April 27, 2016


edibleNationmap image credit: Mary Elder Jacobsen

Savoring the Flavors of Our
Woods, Waters, and Fields

By Rowan Jacobsen

The term terroir has been used by different people in very different ways, and there is still a lot of confusion about what it includes. For example, locavores tend to get enthusiastic about terroir as a means for promoting local foods, but regionalism, tradition, and terroir are not the same thing. Manhattan clam chowder, Montreal bagels, and Seattle coffee are not examples of terroir. Cajun gumbo is, as it’s a dish that evolved to celebrate the best of what the land had to offer (crayfish, sassafras leaves, and so on). And though tradition is often a good indicator of terroir, especially in Europe, where they have had centuries to work out which agricultural products do best in a given place, terroir need not be traditional. Some of the best American wines come from new and surprising places with no grape-growing history.

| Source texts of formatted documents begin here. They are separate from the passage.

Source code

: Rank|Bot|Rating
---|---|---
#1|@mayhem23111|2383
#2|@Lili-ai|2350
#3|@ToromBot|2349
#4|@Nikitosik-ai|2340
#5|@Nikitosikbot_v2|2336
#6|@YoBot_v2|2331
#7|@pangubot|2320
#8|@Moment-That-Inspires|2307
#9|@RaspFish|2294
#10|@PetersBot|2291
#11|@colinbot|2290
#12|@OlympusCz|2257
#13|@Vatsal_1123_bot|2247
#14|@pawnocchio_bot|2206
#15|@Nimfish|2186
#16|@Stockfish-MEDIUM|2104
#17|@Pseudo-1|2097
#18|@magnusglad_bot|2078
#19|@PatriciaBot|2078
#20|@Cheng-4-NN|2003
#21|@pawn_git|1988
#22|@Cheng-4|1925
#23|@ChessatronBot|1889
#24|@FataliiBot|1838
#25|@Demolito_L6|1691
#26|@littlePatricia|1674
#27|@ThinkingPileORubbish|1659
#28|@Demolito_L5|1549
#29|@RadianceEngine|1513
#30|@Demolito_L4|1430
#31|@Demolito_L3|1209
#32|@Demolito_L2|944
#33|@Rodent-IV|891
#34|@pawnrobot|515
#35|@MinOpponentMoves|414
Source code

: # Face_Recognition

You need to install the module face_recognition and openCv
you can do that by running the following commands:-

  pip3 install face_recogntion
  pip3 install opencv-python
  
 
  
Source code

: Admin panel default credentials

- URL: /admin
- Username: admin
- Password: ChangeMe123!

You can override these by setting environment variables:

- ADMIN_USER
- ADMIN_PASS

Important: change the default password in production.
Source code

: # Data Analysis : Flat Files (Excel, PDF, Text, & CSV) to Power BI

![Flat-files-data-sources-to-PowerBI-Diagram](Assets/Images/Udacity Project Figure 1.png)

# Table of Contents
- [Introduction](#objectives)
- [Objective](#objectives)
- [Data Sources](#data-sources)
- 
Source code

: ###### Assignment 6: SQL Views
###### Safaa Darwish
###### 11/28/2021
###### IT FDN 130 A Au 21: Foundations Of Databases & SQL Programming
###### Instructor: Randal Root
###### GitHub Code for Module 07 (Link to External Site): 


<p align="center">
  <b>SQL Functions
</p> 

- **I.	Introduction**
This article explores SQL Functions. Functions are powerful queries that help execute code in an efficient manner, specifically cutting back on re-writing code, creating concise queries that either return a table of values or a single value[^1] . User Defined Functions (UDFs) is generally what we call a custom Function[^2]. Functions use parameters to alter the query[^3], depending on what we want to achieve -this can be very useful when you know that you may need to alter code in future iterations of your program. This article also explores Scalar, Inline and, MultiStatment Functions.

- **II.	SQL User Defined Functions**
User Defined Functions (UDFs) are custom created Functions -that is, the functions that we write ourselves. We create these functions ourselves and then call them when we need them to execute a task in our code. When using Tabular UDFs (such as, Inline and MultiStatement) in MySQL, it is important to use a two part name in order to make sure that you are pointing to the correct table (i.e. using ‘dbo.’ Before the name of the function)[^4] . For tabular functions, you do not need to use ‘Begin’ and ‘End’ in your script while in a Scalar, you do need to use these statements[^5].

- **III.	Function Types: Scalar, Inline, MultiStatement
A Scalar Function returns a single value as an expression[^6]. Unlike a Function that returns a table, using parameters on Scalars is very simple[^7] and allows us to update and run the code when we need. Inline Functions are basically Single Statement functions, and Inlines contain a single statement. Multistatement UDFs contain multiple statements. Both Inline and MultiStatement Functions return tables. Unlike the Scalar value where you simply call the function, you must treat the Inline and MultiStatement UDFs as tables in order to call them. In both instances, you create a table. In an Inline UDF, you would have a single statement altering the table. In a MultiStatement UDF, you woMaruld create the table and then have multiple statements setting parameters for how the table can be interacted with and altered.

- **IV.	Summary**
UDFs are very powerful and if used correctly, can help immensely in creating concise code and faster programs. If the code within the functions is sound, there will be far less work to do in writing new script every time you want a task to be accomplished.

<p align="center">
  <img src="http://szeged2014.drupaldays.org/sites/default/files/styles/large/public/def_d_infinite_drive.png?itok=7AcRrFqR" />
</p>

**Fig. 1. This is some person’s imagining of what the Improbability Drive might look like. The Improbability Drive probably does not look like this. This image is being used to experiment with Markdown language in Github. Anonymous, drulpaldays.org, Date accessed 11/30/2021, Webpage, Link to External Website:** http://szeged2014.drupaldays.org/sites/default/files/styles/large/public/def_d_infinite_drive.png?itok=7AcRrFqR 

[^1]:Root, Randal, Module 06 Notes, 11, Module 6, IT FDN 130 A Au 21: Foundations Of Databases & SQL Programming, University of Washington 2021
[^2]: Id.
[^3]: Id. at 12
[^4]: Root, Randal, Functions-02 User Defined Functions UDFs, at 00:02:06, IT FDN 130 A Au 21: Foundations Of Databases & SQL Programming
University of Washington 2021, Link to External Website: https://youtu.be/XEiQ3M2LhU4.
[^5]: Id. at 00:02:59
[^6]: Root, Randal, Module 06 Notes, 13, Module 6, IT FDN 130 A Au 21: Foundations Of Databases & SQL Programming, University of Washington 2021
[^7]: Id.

To understand how the idea of terroir has morphed, why it has such power, and why it is only now being embraced in America, it helps to know the history of the concept, which is undoubtedly as old as agriculture itself, or possibly older. Did early hunter-gatherers notice that the shellfish near the mouth of a bay were saltier than those near the head, or that the fruit in the south-facing valley was bigger than that on the shaded, north-facing slopes? How could they not? From there, it’s an easy path to detecting increasingly fine distinctions from increasingly specific locales, and then to endlessly debating their respective merits.

Although the French get credit for concretizing the term, they certainly have no monopoly on the concept. The Greeks of 2,500 years ago favored wines from the Aegean islands of Chios and Thásos. The Thasians even had rules governing the production and distribution of their wines that are not unfamiliar to today’s French appellations. The Thasians dried the grapes they used to make wine and boiled the must to produce a high- alcohol, sweet, nearly black wine of excellent repute. The wine could not be watered down before shipment (as was done with many other wines). The amphorae that carried the wine (also made on Thásos) even had to be of a uniform size.

As a rule, the Greek and Egyptian wine trade stamped any amphorae with the location and vintage of the wine it contained. People cared. If the concept of terroir was alive and well in ancient Rome, it still took the French, with their fondness for regulations and hierarchy, to systematize it. In the Middle Ages, many of the best vineyards in Burgundy were carefully worked by Cistercian monks, whose standards were impeccable. They made their best wines from the Pinot Noir grape, and Burgundy wine developed quite a name, thanks to their efforts.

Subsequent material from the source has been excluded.